Опыт, однако, показывает что именно “эмпирики” и прогрессисты (архитекторы и прорабы как “социалистического”, так и “капиталистического” Вавилона), уповающие на разум или науку, здравый смысл или прагматизм, частную или общественную собственность, информационную или биологическую революцию, “шведскую” или “американскую” модель социального устройства, склонны игнорировать роковой и вековечный вопрос, не замечать его значения для сохранения не только их же собственных ценностей, “прав человека”, “социальной справедливости”, “гуманизма” и т. д. и т. п., но и вообще жизни на земле.
Между тем реальный ход вещей определяется не столько изобретаемыми идеологическими теориями или изменяющимися социальными институтами, научными открытиями или промышленными достижениями, сколько содержанием скрытых в них ценностей и установок сознания, своеобразием нравственных принципов и мотивов поведения, влияющих по ходу жизни на взращивание высших свойств личности или, напротив, препятствующих этому.
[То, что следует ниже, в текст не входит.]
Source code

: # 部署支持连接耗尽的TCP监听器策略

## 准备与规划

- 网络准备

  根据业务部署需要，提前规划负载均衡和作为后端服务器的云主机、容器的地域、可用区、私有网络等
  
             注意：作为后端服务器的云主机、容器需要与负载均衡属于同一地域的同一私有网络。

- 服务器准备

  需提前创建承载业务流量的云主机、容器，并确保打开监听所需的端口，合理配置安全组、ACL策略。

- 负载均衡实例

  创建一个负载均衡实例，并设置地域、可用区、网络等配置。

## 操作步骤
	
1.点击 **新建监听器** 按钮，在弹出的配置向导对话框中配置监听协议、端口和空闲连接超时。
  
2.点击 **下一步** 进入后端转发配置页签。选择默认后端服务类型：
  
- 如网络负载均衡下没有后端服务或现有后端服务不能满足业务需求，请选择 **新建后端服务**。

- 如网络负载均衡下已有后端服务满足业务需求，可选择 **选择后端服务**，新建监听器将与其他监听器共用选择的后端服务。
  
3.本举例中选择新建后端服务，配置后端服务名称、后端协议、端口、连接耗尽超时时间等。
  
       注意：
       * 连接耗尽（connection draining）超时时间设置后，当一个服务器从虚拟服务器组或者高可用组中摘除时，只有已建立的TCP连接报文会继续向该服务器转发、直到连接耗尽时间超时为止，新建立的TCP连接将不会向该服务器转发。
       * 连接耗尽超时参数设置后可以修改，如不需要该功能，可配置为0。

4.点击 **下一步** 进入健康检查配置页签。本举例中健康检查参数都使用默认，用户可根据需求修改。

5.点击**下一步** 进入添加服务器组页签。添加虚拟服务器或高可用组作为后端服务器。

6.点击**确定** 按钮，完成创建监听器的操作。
Необходимо отметить, что и в более широкой, общедуховной, и в конкретно-практической постановке обсуждаемые проблемы всегда стояли в центре особого внимания русских писателей и мыслителей. Еще Гоголь писал о “высшей битве” – не за временную свободу, права и привилегии, а за человеческую душу, отсутствие порядка в которой не заменят никакие конституции и которой для ее исцеления необходимо вернуть забытые и отвергнутые святыни. “Высшее начало”, “высшее состояние”, “высшее искусство” – только в подобных вертикальных понятиях, долженствующих активно организовывать горизонталь личной и социальной жизни, видел Гоголь, раскрывавший бездну человеческого падения, спасение для людей.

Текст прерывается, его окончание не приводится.